** Source data **

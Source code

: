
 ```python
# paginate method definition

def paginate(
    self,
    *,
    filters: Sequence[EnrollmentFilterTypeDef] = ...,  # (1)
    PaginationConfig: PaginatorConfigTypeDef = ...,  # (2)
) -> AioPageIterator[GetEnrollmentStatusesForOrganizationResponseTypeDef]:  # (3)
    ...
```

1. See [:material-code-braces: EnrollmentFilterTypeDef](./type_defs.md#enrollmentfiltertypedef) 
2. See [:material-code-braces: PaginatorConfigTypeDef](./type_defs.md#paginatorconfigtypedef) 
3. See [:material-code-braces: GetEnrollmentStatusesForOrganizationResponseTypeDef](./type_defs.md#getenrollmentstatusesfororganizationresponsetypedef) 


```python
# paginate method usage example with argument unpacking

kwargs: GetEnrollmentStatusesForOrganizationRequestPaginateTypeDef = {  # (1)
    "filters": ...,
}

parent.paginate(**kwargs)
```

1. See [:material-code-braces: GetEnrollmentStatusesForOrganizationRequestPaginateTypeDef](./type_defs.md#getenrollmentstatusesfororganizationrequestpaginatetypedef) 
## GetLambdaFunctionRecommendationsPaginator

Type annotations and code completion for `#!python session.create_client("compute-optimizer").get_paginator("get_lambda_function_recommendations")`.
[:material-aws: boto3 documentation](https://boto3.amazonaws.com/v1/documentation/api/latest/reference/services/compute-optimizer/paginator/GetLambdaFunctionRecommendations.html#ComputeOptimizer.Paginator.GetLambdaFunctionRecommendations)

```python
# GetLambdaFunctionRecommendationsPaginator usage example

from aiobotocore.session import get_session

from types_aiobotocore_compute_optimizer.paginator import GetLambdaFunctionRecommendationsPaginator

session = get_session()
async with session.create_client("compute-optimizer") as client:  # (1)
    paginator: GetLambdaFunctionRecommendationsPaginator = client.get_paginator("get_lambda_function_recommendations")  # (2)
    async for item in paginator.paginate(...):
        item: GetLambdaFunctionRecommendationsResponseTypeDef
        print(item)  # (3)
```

** Requirement **
Please reply with an exact copy of the lines above, starting at the first and ending at the line that holds "## GetLambdaFunctionRecommendationsPaginator".

** Result of this exercise **
Source code

:
 ```python
# paginate method definition

def paginate(
    self,
    *,
    filters: Sequence[EnrollmentFilterTypeDef] = ...,  # (1)
    PaginationConfig: PaginatorConfigTypeDef = ...,  # (2)
) -> AioPageIterator[GetEnrollmentStatusesForOrganizationResponseTypeDef]:  # (3)
    ...
```

1. See [:material-code-braces: EnrollmentFilterTypeDef](./type_defs.md#enrollmentfiltertypedef) 
2. See [:material-code-braces: PaginatorConfigTypeDef](./type_defs.md#paginatorconfigtypedef) 
3. See [:material-code-braces: GetEnrollmentStatusesForOrganizationResponseTypeDef](./type_defs.md#getenrollmentstatusesfororganizationresponsetypedef) 


```python
# paginate method usage example with argument unpacking

kwargs: GetEnrollmentStatusesForOrganizationRequestPaginateTypeDef = {  # (1)
    "filters": ...,
}

parent.paginate(**kwargs)
```

1. See [:material-code-braces: GetEnrollmentStatusesForOrganizationRequestPaginateTypeDef](./type_defs.md#getenrollmentstatusesfororganizationrequestpaginatetypedef) 
## GetLambdaFunctionRecommendationsPaginator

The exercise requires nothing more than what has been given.